== Segment start ==

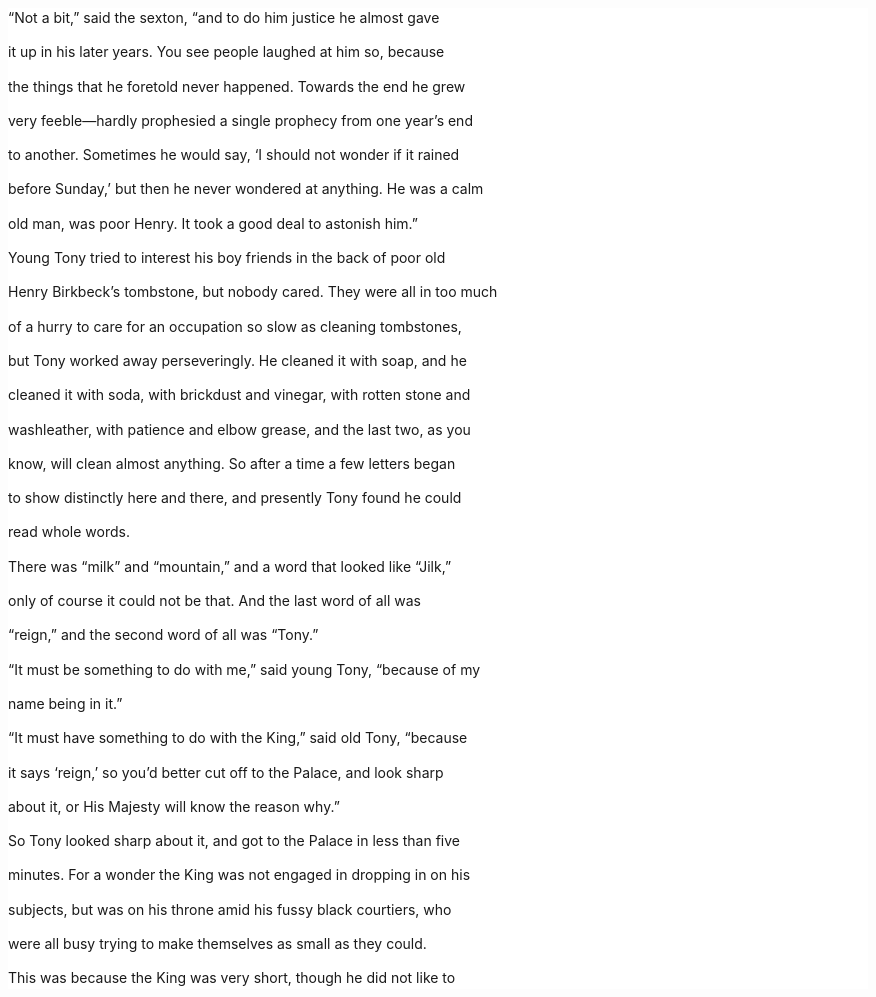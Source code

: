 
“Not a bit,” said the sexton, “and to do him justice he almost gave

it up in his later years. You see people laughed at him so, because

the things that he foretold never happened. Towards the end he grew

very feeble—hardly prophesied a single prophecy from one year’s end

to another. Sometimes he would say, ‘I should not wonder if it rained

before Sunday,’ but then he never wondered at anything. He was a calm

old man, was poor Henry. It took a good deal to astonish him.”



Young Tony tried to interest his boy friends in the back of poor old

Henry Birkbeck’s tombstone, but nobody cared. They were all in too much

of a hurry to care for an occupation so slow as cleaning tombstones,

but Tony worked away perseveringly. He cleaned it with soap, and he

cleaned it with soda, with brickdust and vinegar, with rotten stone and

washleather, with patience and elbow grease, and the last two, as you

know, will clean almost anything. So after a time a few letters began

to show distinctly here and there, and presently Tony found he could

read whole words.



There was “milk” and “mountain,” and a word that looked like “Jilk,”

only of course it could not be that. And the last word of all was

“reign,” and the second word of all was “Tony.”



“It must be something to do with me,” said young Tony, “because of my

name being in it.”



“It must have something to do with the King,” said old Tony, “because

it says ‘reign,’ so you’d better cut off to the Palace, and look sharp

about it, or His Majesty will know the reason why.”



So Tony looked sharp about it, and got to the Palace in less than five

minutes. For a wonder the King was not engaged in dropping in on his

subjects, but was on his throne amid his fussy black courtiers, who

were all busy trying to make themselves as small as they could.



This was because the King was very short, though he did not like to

== Segment end ==
== Segment start ==

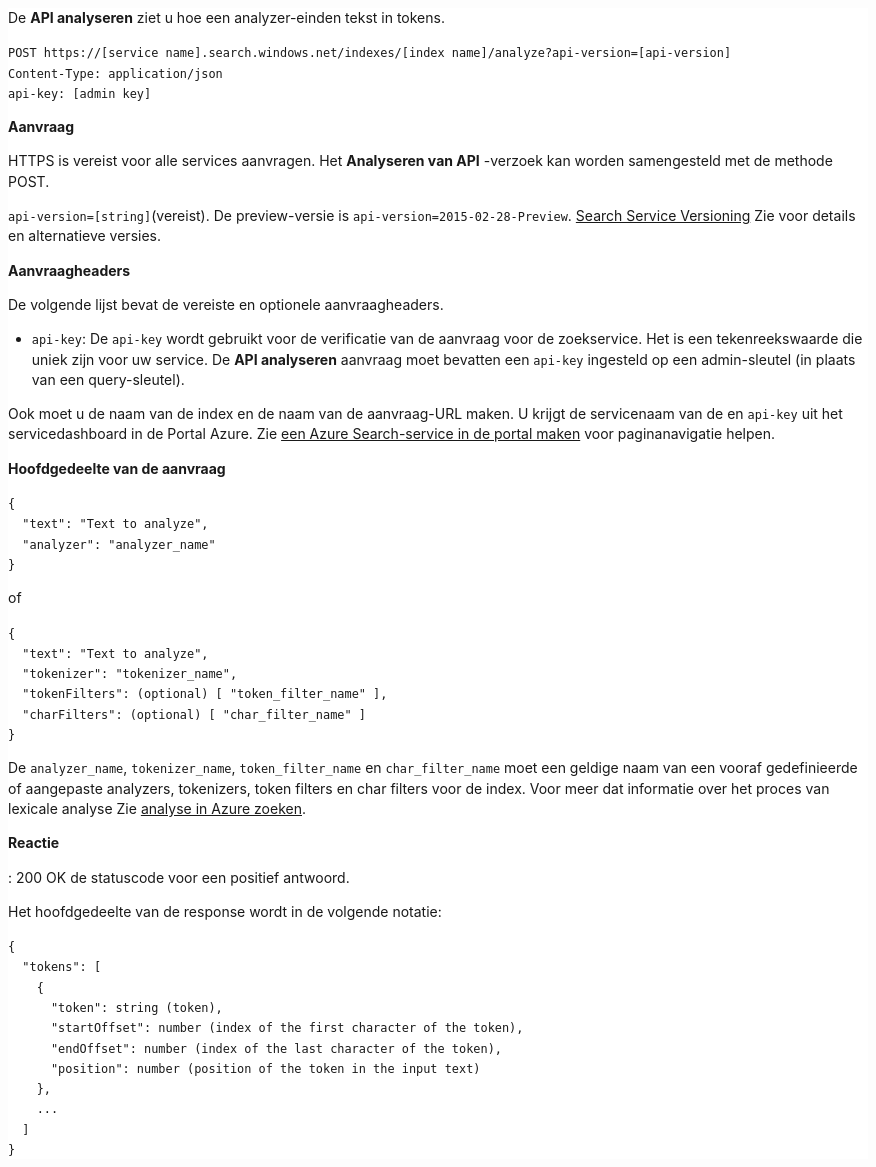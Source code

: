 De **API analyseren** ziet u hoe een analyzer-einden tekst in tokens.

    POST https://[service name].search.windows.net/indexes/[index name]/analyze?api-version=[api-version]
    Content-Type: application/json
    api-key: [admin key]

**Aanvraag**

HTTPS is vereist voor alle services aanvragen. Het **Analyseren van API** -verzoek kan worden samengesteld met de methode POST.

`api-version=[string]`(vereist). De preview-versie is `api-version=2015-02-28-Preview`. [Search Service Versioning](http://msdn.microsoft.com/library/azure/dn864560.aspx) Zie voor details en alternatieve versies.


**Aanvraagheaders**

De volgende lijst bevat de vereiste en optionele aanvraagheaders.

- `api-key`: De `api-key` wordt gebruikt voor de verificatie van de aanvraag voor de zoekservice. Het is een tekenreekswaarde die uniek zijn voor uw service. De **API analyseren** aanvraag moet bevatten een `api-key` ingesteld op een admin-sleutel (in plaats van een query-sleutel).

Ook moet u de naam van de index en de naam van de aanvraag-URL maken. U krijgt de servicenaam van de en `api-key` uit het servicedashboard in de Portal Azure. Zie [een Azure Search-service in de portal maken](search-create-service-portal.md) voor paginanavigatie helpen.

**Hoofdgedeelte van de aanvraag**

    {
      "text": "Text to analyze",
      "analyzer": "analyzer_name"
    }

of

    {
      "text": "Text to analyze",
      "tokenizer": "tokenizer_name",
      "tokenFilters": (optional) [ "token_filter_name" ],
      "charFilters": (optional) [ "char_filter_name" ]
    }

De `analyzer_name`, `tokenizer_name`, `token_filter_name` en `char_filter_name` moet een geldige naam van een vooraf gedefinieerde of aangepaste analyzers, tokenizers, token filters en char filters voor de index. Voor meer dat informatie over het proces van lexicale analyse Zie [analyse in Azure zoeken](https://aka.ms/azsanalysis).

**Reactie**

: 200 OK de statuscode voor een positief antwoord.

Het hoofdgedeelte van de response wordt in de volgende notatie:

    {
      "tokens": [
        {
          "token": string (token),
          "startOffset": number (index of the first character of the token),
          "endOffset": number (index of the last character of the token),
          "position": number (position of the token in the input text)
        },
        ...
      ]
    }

== Segment end ==

-- Task prompt --
Every line of the listing that includes the word "reign" must be copied.

-- The completed task --
“reign,” and the second word of all was “Tony.”
it says ‘reign,’ so you’d better cut off to the Palace, and look sharp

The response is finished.